TASK ITEM: Find and copy each line of the listing below that has the word "compare" in it.

Top of AVAILABLE RECORDS

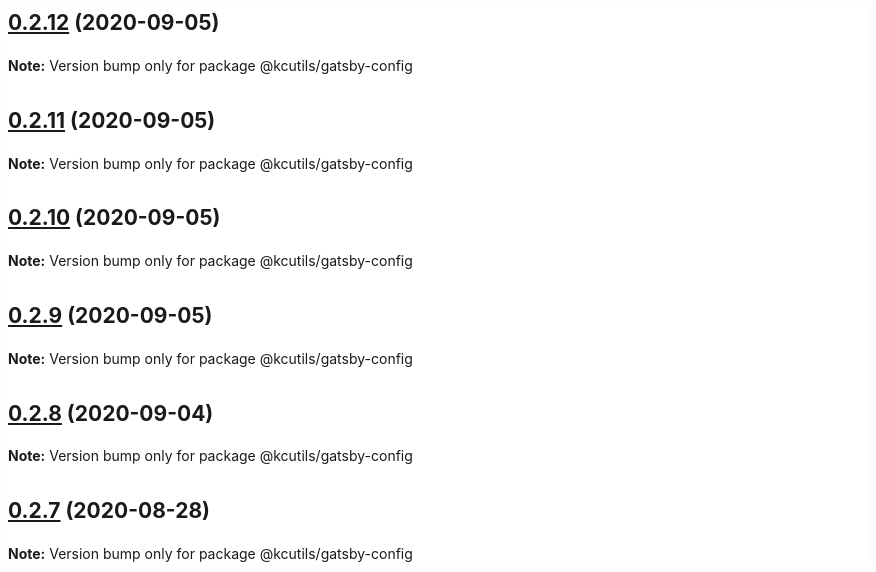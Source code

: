 



## [0.2.12](https://github.com/kamontat/kcutils/compare/@kcutils/gatsby-config@0.2.11...@kcutils/gatsby-config@0.2.12) (2020-09-05)

**Note:** Version bump only for package @kcutils/gatsby-config





## [0.2.11](https://github.com/kamontat/kcutils/compare/@kcutils/gatsby-config@0.2.10...@kcutils/gatsby-config@0.2.11) (2020-09-05)

**Note:** Version bump only for package @kcutils/gatsby-config





## [0.2.10](https://github.com/kamontat/kcutils/compare/@kcutils/gatsby-config@0.2.9...@kcutils/gatsby-config@0.2.10) (2020-09-05)

**Note:** Version bump only for package @kcutils/gatsby-config





## [0.2.9](https://github.com/kamontat/kcutils/compare/@kcutils/gatsby-config@0.2.8...@kcutils/gatsby-config@0.2.9) (2020-09-05)

**Note:** Version bump only for package @kcutils/gatsby-config





## [0.2.8](https://github.com/kamontat/kcutils/compare/@kcutils/gatsby-config@0.2.7...@kcutils/gatsby-config@0.2.8) (2020-09-04)

**Note:** Version bump only for package @kcutils/gatsby-config





## [0.2.7](https://github.com/kamontat/kcutils/compare/@kcutils/gatsby-config@0.2.6...@kcutils/gatsby-config@0.2.7) (2020-08-28)

**Note:** Version bump only for package @kcutils/gatsby-config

Bottom of AVAILABLE RECORDS

RESULT OF THIS TASK:
## [0.2.12](https://github.com/kamontat/kcutils/compare/@kcutils/gatsby-config@0.2.11...@kcutils/gatsby-config@0.2.12) (2020-09-05)
## [0.2.11](https://github.com/kamontat/kcutils/compare/@kcutils/gatsby-config@0.2.10...@kcutils/gatsby-config@0.2.11) (2020-09-05)
## [0.2.10](https://github.com/kamontat/kcutils/compare/@kcutils/gatsby-config@0.2.9...@kcutils/gatsby-config@0.2.10) (2020-09-05)
## [0.2.9](https://github.com/kamontat/kcutils/compare/@kcutils/gatsby-config@0.2.8...@kcutils/gatsby-config@0.2.9) (2020-09-05)
## [0.2.8](https://github.com/kamontat/kcutils/compare/@kcutils/gatsby-config@0.2.7...@kcutils/gatsby-config@0.2.8) (2020-09-04)
## [0.2.7](https://github.com/kamontat/kcutils/compare/@kcutils/gatsby-config@0.2.6...@kcutils/gatsby-config@0.2.7) (2020-08-28)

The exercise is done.